Community Health Centers have actually improved health outcomes and lowered the costs of treating patients with chronic illnesses, and have compiled a remarkable record of achievement in providing care of superior quality, with exceptional cost-effectiveness and efficiency. Their costs of care rank among the lowest, and they reduce the need for more expensive emergency room, hospital in-patient and specialty care. Both the Institute of Medicine and the General Accountability Office have recognized Community Health Centers as effective models for reducing health disparities and for managing the care of people with chronic conditions such as diabetes, cardiovascular disease, and HIV; and the White House Office of Management and Budget has ranked them as one of the 10 most effective government programs. The American Academy of Family Physicians’ Robert Graham Center recently found that the total cost of care for health center patients is 41% lower annually than the total cost of care for individuals served by other providers. Community Health Centers serve as living proof that providing high-quality, continuous care to people and communities without adequate sources of health care improves health outcomes, narrows health disparities, and generates significant savings to the health care system – up to $18 billion last year alone – while bringing much-needed economic benefits to the low income communities they serve. Once health centers reach the ACCESS goal of serving 30 million patients by 2015, the cost savings they generate for the health care system will double to $40 billion annually.
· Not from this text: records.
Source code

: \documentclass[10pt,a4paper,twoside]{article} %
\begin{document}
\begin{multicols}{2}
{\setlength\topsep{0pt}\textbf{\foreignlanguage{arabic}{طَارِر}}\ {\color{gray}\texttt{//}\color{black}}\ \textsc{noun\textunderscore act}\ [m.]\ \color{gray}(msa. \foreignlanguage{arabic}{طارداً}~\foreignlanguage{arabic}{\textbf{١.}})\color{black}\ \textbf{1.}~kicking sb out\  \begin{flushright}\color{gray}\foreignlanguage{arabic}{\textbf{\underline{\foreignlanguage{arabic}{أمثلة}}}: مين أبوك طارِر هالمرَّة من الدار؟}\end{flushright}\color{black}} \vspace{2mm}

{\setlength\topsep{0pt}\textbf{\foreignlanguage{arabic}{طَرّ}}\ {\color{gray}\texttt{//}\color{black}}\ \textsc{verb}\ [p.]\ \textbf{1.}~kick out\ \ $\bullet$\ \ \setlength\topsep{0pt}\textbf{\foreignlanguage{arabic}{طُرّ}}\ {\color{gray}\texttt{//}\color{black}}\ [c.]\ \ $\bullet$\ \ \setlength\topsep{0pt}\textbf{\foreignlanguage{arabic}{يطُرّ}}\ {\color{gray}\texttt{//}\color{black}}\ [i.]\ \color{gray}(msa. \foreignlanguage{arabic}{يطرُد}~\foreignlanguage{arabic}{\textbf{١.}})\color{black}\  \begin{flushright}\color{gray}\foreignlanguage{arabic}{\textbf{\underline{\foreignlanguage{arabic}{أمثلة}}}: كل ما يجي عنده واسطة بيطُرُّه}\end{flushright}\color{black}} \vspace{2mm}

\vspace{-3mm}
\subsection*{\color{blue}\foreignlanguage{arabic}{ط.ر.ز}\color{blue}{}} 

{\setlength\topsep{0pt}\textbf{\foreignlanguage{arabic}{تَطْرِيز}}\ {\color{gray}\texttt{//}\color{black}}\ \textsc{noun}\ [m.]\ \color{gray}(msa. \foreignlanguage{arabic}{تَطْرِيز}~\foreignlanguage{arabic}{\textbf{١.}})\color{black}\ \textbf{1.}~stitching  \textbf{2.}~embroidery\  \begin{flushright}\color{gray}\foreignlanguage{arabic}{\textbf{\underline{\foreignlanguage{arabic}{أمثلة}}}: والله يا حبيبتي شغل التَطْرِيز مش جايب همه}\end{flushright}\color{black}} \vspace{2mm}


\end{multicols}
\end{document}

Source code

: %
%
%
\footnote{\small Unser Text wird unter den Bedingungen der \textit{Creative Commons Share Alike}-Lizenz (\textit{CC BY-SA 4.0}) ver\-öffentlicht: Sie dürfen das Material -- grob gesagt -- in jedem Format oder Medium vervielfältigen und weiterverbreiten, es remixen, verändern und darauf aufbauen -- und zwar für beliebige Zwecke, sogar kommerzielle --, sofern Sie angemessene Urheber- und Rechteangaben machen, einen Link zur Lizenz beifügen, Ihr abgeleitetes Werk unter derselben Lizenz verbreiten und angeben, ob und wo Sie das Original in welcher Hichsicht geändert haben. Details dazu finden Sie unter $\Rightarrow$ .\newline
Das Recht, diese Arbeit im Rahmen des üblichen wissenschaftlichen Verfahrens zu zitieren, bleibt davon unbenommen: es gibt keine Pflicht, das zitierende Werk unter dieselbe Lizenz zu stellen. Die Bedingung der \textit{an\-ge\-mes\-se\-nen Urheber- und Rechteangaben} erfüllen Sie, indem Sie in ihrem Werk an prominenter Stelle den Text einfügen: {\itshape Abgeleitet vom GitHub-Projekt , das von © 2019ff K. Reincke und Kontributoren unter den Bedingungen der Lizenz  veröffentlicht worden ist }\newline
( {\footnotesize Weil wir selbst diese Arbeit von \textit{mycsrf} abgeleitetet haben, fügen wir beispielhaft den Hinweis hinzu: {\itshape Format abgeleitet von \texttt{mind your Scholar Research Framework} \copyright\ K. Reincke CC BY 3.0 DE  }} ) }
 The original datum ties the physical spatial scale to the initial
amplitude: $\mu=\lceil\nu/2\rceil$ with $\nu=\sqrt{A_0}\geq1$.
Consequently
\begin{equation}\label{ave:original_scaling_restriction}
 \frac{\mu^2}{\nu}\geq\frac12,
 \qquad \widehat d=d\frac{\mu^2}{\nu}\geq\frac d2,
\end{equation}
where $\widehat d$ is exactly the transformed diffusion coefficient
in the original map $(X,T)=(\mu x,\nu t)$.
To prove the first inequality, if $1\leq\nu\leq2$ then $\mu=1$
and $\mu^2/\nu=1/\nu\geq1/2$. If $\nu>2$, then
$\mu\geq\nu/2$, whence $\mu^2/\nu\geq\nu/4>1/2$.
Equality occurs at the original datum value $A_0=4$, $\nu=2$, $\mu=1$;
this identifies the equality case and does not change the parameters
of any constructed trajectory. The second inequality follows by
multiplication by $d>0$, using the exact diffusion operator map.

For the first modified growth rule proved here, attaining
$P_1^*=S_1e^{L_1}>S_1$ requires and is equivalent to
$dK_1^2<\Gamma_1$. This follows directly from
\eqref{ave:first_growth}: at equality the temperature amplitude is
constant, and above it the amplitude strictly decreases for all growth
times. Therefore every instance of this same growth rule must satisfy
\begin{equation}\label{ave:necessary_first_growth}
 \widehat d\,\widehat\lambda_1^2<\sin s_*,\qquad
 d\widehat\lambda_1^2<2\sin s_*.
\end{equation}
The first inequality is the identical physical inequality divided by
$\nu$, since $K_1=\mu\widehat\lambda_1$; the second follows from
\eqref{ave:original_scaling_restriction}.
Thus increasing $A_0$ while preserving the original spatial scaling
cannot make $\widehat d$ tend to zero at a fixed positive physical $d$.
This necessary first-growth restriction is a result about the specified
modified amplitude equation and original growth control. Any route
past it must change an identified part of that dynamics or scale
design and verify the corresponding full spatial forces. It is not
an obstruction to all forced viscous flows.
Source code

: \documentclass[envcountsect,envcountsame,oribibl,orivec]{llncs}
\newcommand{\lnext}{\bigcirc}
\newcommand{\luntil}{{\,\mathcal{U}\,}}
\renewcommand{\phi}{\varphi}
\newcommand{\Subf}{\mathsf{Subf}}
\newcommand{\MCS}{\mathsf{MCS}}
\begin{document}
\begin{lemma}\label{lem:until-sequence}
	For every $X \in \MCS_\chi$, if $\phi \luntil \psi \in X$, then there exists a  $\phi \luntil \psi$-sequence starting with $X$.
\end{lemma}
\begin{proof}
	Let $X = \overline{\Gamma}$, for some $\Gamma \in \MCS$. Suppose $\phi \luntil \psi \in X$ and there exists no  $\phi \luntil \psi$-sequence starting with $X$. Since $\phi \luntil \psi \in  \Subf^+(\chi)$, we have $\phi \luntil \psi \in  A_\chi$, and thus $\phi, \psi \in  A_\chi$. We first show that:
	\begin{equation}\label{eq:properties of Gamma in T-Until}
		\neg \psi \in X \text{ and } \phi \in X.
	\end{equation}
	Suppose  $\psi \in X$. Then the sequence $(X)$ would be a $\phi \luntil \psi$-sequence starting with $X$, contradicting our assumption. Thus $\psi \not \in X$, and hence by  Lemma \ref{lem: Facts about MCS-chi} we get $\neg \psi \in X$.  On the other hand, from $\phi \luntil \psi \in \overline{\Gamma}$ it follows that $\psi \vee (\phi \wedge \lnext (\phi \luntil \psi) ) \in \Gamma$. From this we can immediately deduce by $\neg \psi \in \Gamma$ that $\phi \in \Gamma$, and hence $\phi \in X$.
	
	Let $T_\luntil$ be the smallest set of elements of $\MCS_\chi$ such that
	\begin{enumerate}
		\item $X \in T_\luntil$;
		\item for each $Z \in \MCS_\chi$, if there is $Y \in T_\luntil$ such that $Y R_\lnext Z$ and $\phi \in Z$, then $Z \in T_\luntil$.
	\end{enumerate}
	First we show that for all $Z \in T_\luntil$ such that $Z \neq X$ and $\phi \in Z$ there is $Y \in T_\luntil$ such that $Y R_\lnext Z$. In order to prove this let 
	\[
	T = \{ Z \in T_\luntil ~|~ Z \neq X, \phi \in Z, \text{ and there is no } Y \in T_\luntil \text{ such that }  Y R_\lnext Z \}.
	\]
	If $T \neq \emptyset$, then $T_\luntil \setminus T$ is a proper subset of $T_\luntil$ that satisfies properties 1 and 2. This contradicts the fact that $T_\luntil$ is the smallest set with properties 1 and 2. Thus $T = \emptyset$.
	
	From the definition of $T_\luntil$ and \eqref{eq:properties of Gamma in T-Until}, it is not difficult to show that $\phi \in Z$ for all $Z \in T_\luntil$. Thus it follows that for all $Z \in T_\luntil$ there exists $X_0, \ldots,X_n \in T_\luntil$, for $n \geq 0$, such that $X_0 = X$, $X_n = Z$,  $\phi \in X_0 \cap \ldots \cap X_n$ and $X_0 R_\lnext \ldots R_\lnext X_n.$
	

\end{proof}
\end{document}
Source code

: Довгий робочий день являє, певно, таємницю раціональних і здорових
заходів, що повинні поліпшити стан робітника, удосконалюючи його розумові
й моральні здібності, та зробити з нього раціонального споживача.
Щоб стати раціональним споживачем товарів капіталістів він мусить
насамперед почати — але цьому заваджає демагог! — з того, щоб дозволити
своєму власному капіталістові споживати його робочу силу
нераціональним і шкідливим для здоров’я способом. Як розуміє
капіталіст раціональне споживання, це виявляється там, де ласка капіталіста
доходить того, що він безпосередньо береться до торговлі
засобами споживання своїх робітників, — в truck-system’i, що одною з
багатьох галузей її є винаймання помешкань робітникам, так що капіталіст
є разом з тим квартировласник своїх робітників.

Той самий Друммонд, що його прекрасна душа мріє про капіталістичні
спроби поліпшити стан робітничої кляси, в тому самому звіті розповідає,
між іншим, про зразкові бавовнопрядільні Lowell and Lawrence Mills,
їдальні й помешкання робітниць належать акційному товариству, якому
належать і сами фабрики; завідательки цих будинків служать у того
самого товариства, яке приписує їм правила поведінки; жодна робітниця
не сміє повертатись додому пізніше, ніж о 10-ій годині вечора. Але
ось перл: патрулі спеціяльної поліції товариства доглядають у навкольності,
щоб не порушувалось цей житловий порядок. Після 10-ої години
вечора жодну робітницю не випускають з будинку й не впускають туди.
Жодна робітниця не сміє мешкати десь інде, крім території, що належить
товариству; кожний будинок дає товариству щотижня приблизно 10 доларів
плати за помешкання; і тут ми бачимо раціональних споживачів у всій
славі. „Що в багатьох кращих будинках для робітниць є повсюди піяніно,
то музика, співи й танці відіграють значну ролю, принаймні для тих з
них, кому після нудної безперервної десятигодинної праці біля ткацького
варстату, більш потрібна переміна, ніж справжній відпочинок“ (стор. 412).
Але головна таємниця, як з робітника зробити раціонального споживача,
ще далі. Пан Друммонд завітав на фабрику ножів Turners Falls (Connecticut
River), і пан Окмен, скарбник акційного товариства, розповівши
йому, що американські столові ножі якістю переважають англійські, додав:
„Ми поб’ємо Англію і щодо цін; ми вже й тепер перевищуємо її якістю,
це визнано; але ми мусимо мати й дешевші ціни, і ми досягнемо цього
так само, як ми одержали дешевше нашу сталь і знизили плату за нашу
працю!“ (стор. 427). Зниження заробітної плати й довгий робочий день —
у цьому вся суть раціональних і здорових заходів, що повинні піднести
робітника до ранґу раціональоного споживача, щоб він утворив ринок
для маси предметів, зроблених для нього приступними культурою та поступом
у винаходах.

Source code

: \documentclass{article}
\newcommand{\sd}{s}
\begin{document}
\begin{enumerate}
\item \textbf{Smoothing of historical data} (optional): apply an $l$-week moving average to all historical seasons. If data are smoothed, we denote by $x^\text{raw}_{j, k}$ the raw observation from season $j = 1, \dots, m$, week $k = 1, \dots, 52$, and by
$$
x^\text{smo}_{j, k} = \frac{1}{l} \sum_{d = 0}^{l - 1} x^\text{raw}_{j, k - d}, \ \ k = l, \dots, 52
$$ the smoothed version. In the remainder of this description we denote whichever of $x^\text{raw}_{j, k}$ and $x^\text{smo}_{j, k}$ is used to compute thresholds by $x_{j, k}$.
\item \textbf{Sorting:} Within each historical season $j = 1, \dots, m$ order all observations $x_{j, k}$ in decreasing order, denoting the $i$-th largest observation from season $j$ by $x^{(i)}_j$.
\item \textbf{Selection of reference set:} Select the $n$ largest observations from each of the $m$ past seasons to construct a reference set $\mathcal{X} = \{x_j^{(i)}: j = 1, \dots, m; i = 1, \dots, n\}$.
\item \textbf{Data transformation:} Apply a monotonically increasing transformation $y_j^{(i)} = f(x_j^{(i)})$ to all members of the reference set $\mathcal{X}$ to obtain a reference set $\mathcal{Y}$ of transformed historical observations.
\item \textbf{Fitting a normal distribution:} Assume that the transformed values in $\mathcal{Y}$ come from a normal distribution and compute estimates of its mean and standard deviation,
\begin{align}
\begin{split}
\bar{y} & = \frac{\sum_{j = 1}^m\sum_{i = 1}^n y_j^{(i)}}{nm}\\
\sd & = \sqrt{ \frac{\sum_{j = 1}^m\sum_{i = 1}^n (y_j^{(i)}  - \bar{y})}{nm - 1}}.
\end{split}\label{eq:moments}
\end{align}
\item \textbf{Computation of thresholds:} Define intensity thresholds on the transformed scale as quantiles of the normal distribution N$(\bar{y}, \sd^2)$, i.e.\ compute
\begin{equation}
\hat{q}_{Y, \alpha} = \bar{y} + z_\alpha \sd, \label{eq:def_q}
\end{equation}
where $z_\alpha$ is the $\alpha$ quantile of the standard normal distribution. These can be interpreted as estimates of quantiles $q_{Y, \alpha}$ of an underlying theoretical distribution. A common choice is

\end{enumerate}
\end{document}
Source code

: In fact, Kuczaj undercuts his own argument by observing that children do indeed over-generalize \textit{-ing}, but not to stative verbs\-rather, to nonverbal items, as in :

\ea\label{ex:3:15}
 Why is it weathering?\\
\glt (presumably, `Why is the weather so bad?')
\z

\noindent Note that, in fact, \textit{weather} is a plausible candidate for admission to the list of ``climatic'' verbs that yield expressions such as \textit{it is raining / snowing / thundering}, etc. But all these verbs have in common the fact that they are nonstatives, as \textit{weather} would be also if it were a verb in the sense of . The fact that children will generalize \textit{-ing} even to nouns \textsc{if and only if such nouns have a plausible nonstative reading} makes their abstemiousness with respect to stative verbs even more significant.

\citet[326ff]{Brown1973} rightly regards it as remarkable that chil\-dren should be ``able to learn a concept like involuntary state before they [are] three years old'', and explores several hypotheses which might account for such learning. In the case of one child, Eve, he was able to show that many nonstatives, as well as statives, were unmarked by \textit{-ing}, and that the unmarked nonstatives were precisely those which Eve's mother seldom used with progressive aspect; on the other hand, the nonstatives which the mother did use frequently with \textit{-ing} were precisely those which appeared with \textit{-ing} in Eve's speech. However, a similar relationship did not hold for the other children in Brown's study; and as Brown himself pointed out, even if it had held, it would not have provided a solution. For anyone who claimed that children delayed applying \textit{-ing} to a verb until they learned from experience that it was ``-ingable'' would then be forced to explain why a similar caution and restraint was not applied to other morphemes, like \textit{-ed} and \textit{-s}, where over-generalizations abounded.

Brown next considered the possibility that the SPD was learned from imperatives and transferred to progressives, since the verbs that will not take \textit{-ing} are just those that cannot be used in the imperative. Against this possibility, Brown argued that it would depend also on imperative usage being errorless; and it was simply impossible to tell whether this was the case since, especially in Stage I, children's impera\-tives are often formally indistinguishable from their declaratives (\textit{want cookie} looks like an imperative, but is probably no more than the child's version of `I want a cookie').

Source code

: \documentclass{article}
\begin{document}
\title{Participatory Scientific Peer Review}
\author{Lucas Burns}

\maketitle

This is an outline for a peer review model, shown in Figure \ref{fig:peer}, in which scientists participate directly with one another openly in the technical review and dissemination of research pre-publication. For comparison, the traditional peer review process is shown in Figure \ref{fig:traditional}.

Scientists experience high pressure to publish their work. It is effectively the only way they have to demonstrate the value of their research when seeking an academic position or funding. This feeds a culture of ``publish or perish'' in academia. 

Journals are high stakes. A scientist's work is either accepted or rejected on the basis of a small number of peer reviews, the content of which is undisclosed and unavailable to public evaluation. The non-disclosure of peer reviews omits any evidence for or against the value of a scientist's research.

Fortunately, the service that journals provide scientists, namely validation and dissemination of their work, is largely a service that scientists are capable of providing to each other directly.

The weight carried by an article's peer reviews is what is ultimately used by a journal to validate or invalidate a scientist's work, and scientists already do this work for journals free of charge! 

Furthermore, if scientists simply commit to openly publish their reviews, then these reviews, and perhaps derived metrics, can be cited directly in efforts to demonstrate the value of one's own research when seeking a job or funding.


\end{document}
An expansion of Community Health Centers would quickly address the needs of the underserved and be a critical step in transforming the nation’s health delivery system. Health centers improve the health of the patients and communities they serve by providing cost-effective, primary and preventive health services that translate into reduced hospitalizations, lower use of emergency rooms, and fewer referrals to specialists -- reducing overall health care spending and producing positive health care outcomes. As a result, pressure on local emergency rooms will be reduced, saving taxpayer dollars. Health centers are an excellent public investment that generates substantial benefits for patients, communities, insurers, and governments – indeed, for all of America.

The bottom line is this: The current health care system in America is not working. Too much money continues to be spent, while the number of uninsured and underserved people continues to rise, and the quality of care received remains inadequate. America now has the chance to make a public investment that will pay off in the future. Investment in the growth of Community Health Centers today is a smart choice for a healthier America tomorrow.